Work instructions: Please retype the entries below exactly, only from their first line through the line containing "## 🤝 Contributing", leaving every picture out.

Data extracted from a collection
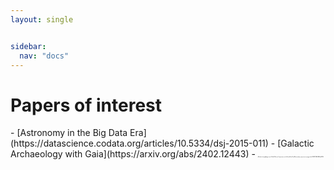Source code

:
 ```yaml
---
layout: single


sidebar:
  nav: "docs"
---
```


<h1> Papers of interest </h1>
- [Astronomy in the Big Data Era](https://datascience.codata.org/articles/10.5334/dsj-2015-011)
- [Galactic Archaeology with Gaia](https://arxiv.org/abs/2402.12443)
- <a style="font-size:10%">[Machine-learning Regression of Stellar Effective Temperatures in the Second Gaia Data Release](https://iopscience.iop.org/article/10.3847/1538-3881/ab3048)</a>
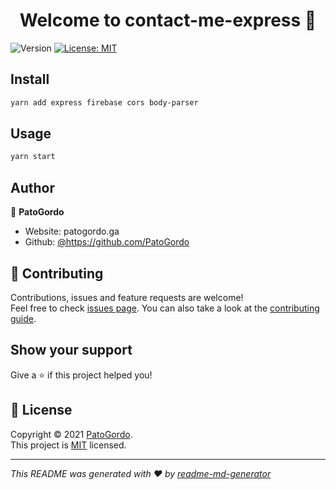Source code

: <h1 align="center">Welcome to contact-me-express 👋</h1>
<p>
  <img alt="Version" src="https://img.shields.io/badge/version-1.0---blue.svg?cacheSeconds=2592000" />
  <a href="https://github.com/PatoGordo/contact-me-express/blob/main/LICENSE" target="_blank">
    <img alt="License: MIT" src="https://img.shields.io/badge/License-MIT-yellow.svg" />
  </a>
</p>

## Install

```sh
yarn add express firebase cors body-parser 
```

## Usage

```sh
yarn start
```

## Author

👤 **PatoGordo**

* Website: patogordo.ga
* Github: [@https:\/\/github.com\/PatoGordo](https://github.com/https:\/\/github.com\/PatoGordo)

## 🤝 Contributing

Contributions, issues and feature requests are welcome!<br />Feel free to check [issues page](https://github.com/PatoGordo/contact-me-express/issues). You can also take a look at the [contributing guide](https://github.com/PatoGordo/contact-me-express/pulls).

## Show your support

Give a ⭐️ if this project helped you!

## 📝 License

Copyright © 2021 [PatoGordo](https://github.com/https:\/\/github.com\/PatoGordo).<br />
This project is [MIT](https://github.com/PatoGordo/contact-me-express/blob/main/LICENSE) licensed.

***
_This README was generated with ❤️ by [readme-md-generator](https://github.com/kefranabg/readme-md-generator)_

Solution below:
Source code

:
 ```yaml
---
layout: single


sidebar:
  nav: "docs"
---
```


<h1> Papers of interest </h1>
- [Astronomy in the Big Data Era](https://datascience.codata.org/articles/10.5334/dsj-2015-011)
- [Galactic Archaeology with Gaia](https://arxiv.org/abs/2402.12443)
- <a style="font-size:10%">[Machine-learning Regression of Stellar Effective Temperatures in the Second Gaia Data Release](https://iopscience.iop.org/article/10.3847/1538-3881/ab3048)</a>
Source code

: <h1 align="center">Welcome to contact-me-express 👋</h1>
<p>
  <img alt="Version" src="https://img.shields.io/badge/version-1.0---blue.svg?cacheSeconds=2592000" />
  <a href="https://github.com/PatoGordo/contact-me-express/blob/main/LICENSE" target="_blank">
    <img alt="License: MIT" src="https://img.shields.io/badge/License-MIT-yellow.svg" />
  </a>
</p>

## Install

```sh
yarn add express firebase cors body-parser 
```

## Usage

```sh
yarn start
```

## Author

👤 **PatoGordo**

* Website: patogordo.ga
* Github: [@https:\/\/github.com\/PatoGordo](https://github.com/https:\/\/github.com\/PatoGordo)

## 🤝 Contributing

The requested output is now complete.